彼は「人は結局、見た目を含めて選ばれるのだ。それならば、『見た目』を良くする努力がもっと認められてもよさそうだ」と完全に開き直る。そのための代表的な手法がメイクや美容整形だ。科学による身体加工という発想の浸透する現代社会で「美容整形に対する風当たりが消えるのも時間の問題」と続ける。
「整形が一般的になってしまった場合、『ブス』や『ブサイク』は怠惰の象徴として、今以上に差別を受けるようになるかもしれない。よく『ブスだからモテない』という悩みがあるが、実は自己責任でどうしようもない何かのせいにできるというのは、とても幸せなことである」
オイオイ、ちょっと待て。ここまで来ると釈明の域を越え、容姿に悩む人々へのセカンドレイプと言っていいレベルの暴言ではないか。
古市くんの議論にすっぽり抜け落ちているもの。それは、同じく社会学の一分野として大きな存在感を持つフェミニズムの、今日に至るまでの格闘の軌跡だ。
70年代にウーマン・リブという運動が生まれ、80年代以降「フェミニズム」と呼ばれる領域に発展するまで、フェミニストたちは「ブスのひがみ」「もてない人間のやること」という嘲笑に晒され続けてきた。そのなかで涙ぐましく積み重ねられてきた研究成果をもとに、古市論考を批判していこう。
まずもっておかしいのは「法律的にも人を『見た目』で差別することは認められている」という一節だ。たしかに今の日本社会には女子アナウンサーやキャビンアテンダントなど、容姿が採用に直結すると考えられる職業が存在する。ゆえに就職試験という場で「容姿選別」の原理が働くことは否定できない。
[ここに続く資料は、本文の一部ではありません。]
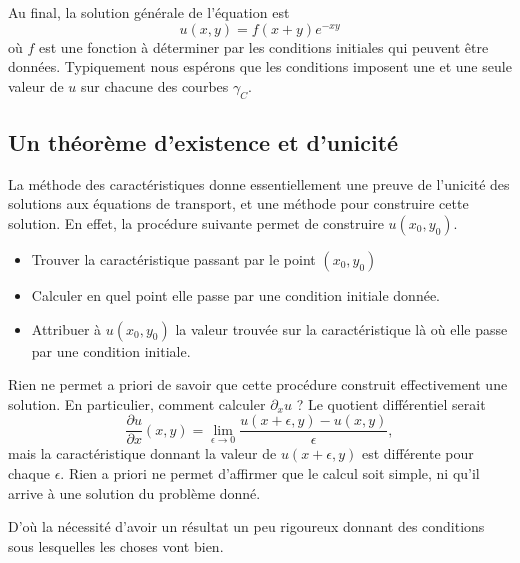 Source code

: Au final, la solution générale de l'équation est
\begin{equation}
    u(x,y)=f(x+y) e^{-xy}
\end{equation}
où \( f\) est une fonction à déterminer par les conditions initiales qui peuvent être données. Typiquement nous espérons que les conditions imposent une et une seule valeur de \( u\) sur chacune des courbes \( \gamma_C\).

\subsection{Un théorème d'existence et d'unicité}

La méthode des caractéristiques donne essentiellement une preuve de l'unicité des solutions aux équations de transport, et une méthode pour construire cette solution. En effet, la procédure suivante permet de construire \( u(x_0,y_0)\).
\begin{itemize}
    \item Trouver la caractéristique passant par le point \( (x_0,y_0)\)
    \item Calculer en quel point elle passe par une condition initiale donnée.
    \item Attribuer à \( u(x_0,y_0)\) la valeur trouvée sur la caractéristique là où elle passe par une condition initiale.
\end{itemize}
Rien ne permet a priori de savoir que cette procédure construit effectivement une solution. En particulier, comment calculer \( \partial_xu\) ? Le quotient différentiel serait
\begin{equation}
    \frac{ \partial u }{ \partial x }(x,y)=\lim_{\epsilon\to 0}\frac{ u(x+\epsilon,y)-u(x,y) }{ \epsilon },
\end{equation}
mais la caractéristique donnant la valeur de \( u(x+\epsilon,y)\) est différente pour chaque \( \epsilon\). Rien a priori ne permet d'affirmer que le calcul soit simple, ni qu'il arrive à une solution du problème donné.

D'où la nécessité d'avoir un résultat un peu rigoureux donnant des conditions sous lesquelles les choses vont bien.


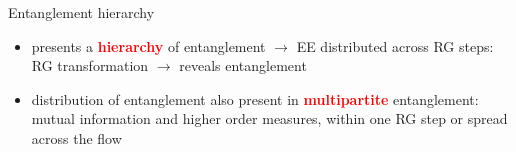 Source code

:\documentclass[12pt,aspectratio=169]{beamer}
\newcommand{\focus}[1]{\textcolor{red}{\bf{#1}}}
\begin{document}
\begin{frame}{Entanglement hierarchy}
\vspace*{\fill}

\begin{itemize}
	\item 
presents a \focus{hierarchy} of entanglement \(\longrightarrow\) EE distributed across RG steps:\\[10pt]
RG transformation \(\longrightarrow\) reveals entanglement

\vspace*{\fill}
\item distribution of entanglement also present in \focus{multipartite} entanglement:\\[10pt]
	mutual information and higher order measures, within one RG step or spread across the flow
\end{itemize}

\end{frame}
\end{document}
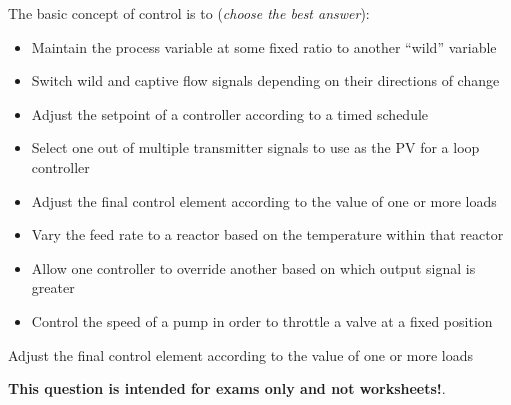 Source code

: 

The basic concept of  control is to ({\it choose the best answer}):

\begin{itemize}
\item{} Maintain the process variable at some fixed ratio to another ``wild'' variable
\vskip 5pt 
\item{} Switch wild and captive flow signals depending on their directions of change
\vskip 5pt 
\item{} Adjust the setpoint of a controller according to a timed schedule 
\vskip 5pt 
\item{} Select one out of multiple transmitter signals to use as the PV for a loop controller
\vskip 5pt 
\item{} Adjust the final control element according to the value of one or more loads
\vskip 5pt 
\item{} Vary the feed rate to a reactor based on the temperature within that reactor
\vskip 5pt 
\item{} Allow one controller to override another based on which output signal is greater 
\vskip 5pt 
\item{} Control the speed of a pump in order to throttle a valve at a fixed position
\end{itemize}







Adjust the final control element according to the value of one or more loads







{\bf This question is intended for exams only and not worksheets!}.



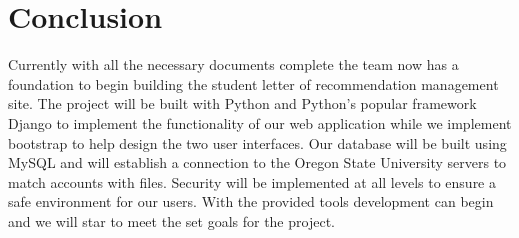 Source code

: \documentclass[compsoc, draftclsnofoot, onecolumn, letterpaper, 10pt]{IEEEtran}
\begin{document}
\section{Conclusion}
Currently with all the necessary documents complete the team now has a foundation to begin building the student letter of recommendation management site. The project will be built with Python and Python's popular framework Django to implement the functionality of our web application while we implement bootstrap to help design the two user interfaces. Our database will be built using MySQL and will establish a connection to the Oregon State University servers to match accounts with files. Security will be implemented at all levels to ensure a safe environment for our users. With the provided tools development can begin and we will star to meet the set goals for the project.
\end{document}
しかし問題は、そうした構造が「誰によって作られたものか」だ。吉澤夏子・立教大学教授は、美という評価領域は「男性の・男性による・男性のためのもの」であり、「男社会の構造そのものに異議を申し立てる女性たちは、まさにその基準に照らして、必然的に『ブス』という最下層に位置づけられる」と指摘する(「美という評価基準」/「クィア・ジャパン」vol.3/勁草書房)。しかしその告発の多くは、結局のところかき消されてしまう。それは「美醜」の判断が、結局は「心の中の問題」へと回収されてしまうためだ。
「就職試験や昇進人事において、もし『実力はあるがブスだから採用しなかった』(昇進させなかった)という事実があれば、それが差別であることは明らかだ。しかしそのような事例が裁判に持ち込まれたという話は聞かない。それは、この事実を裏付ける明白な証拠をあげることが、結局は不可能だからだ。(略)美醜をめぐる基準や判断、人を好きになる理由は、きわめて個人的なものであり、そして実は、そのことこそが『問題』なのだ」(「美という評価基準」より)
つまり見るべきは、現実のなかに厳然と埋め込まれていても声をあげることをためらわせる容姿差別の「構造」そのものではないか。差別を受ける個人の側を問題にするのは、方向性を180度見誤っているとしか思えない。